Andre Creary

Personal information
- Full name: Andre St Aubin Creary
- Born: 17 November 1990 (age 35) Saint Mary Parish, Jamaica
- Batting: Right-handed
- Bowling: Right-arm off spin
- Relations: Tyson Gordon (half-brother)
- Source: CricketArchive, 29 December 2015

= Andre Creary =

Jamaican cricketer

Andre St Aubin Creary (born 17 November 1990) is a Jamaican cricketer who captained the West Indies under-19s at the 2010 Under-19 World Cup, also playing at the 2008 tournament. He is a right-handed batsman and right-arm off spin bowler.

Born in Saint Mary Parish, Creary played at the 2008 Under-19 World Cup in Malaysia at the age of only 17. The previous year, aged 16, he had represented the team in two matches at the 2007–08 KFC Cup, which held List A status. In July 2009, despite having no previous first-class experience, Creary was selected to play for the senior West Indies A team in a first-class game against the touring Bangladeshis. Shortly after, he was unexpectedly named in the West Indies' 15-man squad for its two-Test series against Bangladesh. His selection was due to an ongoing player strike, and he was not selected for either match.

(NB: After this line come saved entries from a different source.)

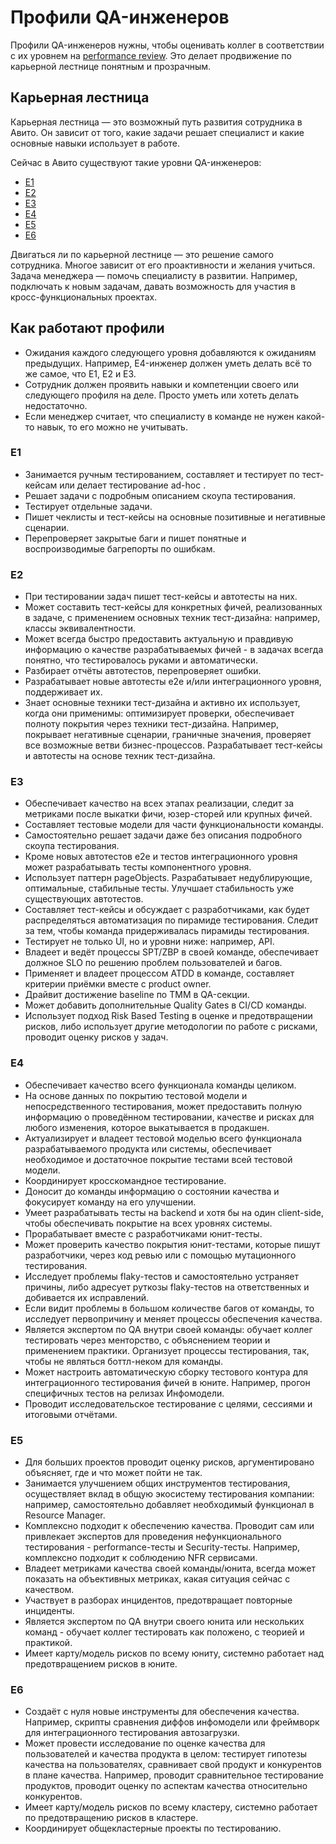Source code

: # Профили QA-инженеров

Профили QA-инженеров нужны, чтобы оценивать коллег в соответствии с их уровнем на [performance review](../goal-setting.md#performance-review). Это делает продвижение по карьерной лестнице понятным и прозрачным. 

## Карьерная лестница
Карьерная лестница — это возможный путь развития сотрудника в Авито. Он зависит от того, какие задачи решает специалист и какие основные навыки использует в работе.

Сейчас в Авито существуют такие уровни QA-инженеров:

- [Е1](#е1)
- [Е2](#е2)
- [Е3](#е3)
- [Е4](#е4)
- [Е5](#е5)
- [Е6](#е6)

Двигаться ли по карьерной лестнице — это решение самого сотрудника. Многое зависит от его проактивности и желания учиться. Задача менеджера — помочь специалисту в развитии. Например, подключать к новым задачам, давать возможность для участия в кросс-функциональных проектах.

## Как работают профили
- Ожидания каждого следующего уровня добавляются к ожиданиям предыдущих. Например, E4-инженер должен уметь делать всё то же самое, что E1, E2 и E3.
- Сотрудник должен проявить навыки и компетенции своего или следующего профиля на деле. Просто уметь или хотеть делать недостаточно.
- Если менеджер считает, что специалисту в команде не нужен какой-то навык, то его можно не учитывать.

### Е1
- Занимается ручным тестированием, составляет и тестирует по тест-кейсам или делает тестирование ad-hoc .
- Решает задачи с подробным описанием скоупа тестирования.
- Тестирует отдельные задачи.
- Пишет чеклисты и тест-кейсы на основные позитивные и негативные сценарии.
- Перепроверяет закрытые баги и пишет понятные и воспроизводимые багрепорты по ошибкам.

### Е2
- При тестировании задач пишет тест-кейсы и автотесты на них.
- Может составить тест-кейсы для конкретных фичей, реализованных в задаче, с применением основных техник тест-дизайна: например, классы эквивалентности.
- Может всегда быстро предоставить актуальную и правдивую информацию о качестве разрабатываемых фичей - в задачах всегда понятно, что тестировалось руками и автоматически.
- Разбирает отчёты автотестов, перепроверяет ошибки. 
- Разрабатывает новые автотесты е2е и/или интеграционного уровня, поддерживает их.
- Знает основные техники тест-дизайна и активно их использует, когда они применимы: оптимизирует проверки, обеспечивает полноту покрытия через техники тест-дизайна. Например, покрывает негативные сценарии, граничные значения, проверяет все возможные ветви бизнес-процессов. Разрабатывает тест-кейсы и автотесты на основе техник тест-дизайна.

### Е3
- Обеспечивает качество на всех этапах реализации, следит за метриками после выкатки фичи, юзер-сторей или крупных фичей.
- Составляет тестовые модели для части функциональности команды.
- Самостоятельно решает задачи даже без описания подробного скоупа тестирования.
- Кроме новых автотестов е2е и тестов интеграционного уровня может разрабатывать тесты компонентного уровня. 
- Использует паттерн pageObjects. Разрабатывает недублирующие, оптимальные, стабильные тесты. Улучшает стабильность уже существующих автотестов.
- Составляет тест-кейсы и обсуждает с разработчиками, как будет распределяться автоматизация по пирамиде тестирования. Следит за тем, чтобы команда придерживалась пирамиды тестирования.
- Тестирует не только UI, но и уровни ниже: например, API.
- Владеет и ведёт процессы SPT/ZBP в своей команде, обеспечивает должное SLO по решению проблем пользователей и багов.
- Применяет и владеет процессом ATDD в команде, составляет критерии приёмки вместе с product owner.
- Драйвит достижение baseline по ТММ в QA-секции.
- Может добавить дополнительные Quality Gates в CI/CD команды.
- Использует подход Risk Based Testing в оценке и предотвращении рисков, либо использует другие методологии по работе с рисками, проводит оценку рисков у задач.

### Е4
- Обеспечивает качество всего функционала команды целиком.
- На основе данных по покрытию тестовой модели и непосредственного тестирования, может предоставить полную информацию о проведённом тестировании, качестве и рисках для любого изменения, которое выкатывается в продакшен.
- Актуализирует и владеет тестовой моделью всего функционала разрабатываемого продукта или системы, обеспечивает необходимое и достаточное покрытие тестами всей тестовой модели.
- Координирует кросскомандное тестирование.
- Доносит до команды информацию о состоянии качества и фокусирует команду на его улучшении.
- Умеет разрабатывать тесты на backend и хотя бы на один client-side, чтобы обеспечивать покрытие на всех уровнях системы.
- Прорабатывает вместе с разработчиками юнит-тесты.
- Может проверить качество покрытия юнит-тестами, которые пишут разработчики, через код ревью или с помощью мутационного тестирования.
- Исследует проблемы flaky-тестов и самостоятельно устраняет причины, либо адресует руткозы flaky-тестов на ответственных и добивается их исправлений.
- Если видит проблемы в большом количестве багов от команды, то исследует первопричину и меняет процессы обеспечения качества.
- Является экспертом по QA внутри своей команды: обучает коллег тестировать через менторство, с объяснением теории и применением практики. Организует процессы тестирования, так, чтобы не являться боттл-неком для команды.
- Может настроить автоматическую сборку тестового контура для интеграционного тестирования фичей в юните. Например, прогон специфичных тестов на релизах Инфомодели.
- Проводит исследовательское тестирование с целями, сессиями и итоговыми отчётами.

### Е5
- Для больших проектов проводит оценку рисков, аргументировано объясняет, где и что может пойти не так.
- Занимается улучшением общих инструментов тестирования, осуществляет вклад в общую экосистему тестирования компании: например, самостоятельно добавляет необходимый функционал в Resource Manager.
- Комплексно подходит к обеспечению качества. Проводит сам или привлекает экспертов для проведения нефункционального тестирования -  performance-тесты и Security-тесты. Например, комплексно подходит к соблюдению NFR сервисами.
- Владеет метриками качества своей команды/юнита, всегда может показать на объективных метриках, какая ситуация сейчас с качеством.
- Участвует в разборах инцидентов, предотвращает повторные инциденты.
- Является экспертом по QA внутри своего юнита или нескольких команд - обучает коллег тестировать как положено, с теорией и практикой.
- Имеет карту/модель рисков по всему юниту, системно работает над предотвращением рисков в юните.

### Е6
- Создаёт с нуля новые инструменты для обеспечения качества. Например, скрипты сравнения диффов инфомодели или фреймворк для интеграционного тестирования автозагрузки.
- Может провести исследование по оценке качества для пользователей и качества продукта в целом: тестирует гипотезы качества на пользователях, сравнивает свой продукт и конкурентов в плане качества. Например, проводит сравнительное тестирование продуктов, проводит оценку по аспектам качества относительно конкурентов.
- Имеет карту/модель рисков по всему кластеру, системно работает по предотвращению рисков в кластере.
- Координирует общекластерные проекты по тестированию.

Creary was named captain of the West Indian team at the 2010 Under-19 World Cup in New Zealand, with Yannick Ottley as his vice-captain. He missed his team's final group-stage match against Papua New Guinea due to a groin injury, but returned for the finals, scoring 52 against England and 41 against Pakistan in addition to an earlier 55 against Bangladesh. After the World Cup, Creary was selected in the inaugural intake for the West Indies High Performance Centre (HPC). He was originally selected in the HPC squad for the 2010–11 WICB Cup, but hip surgery meant he was unable to take part. He was also selected in the squad for the following season's competition, but did not play a game.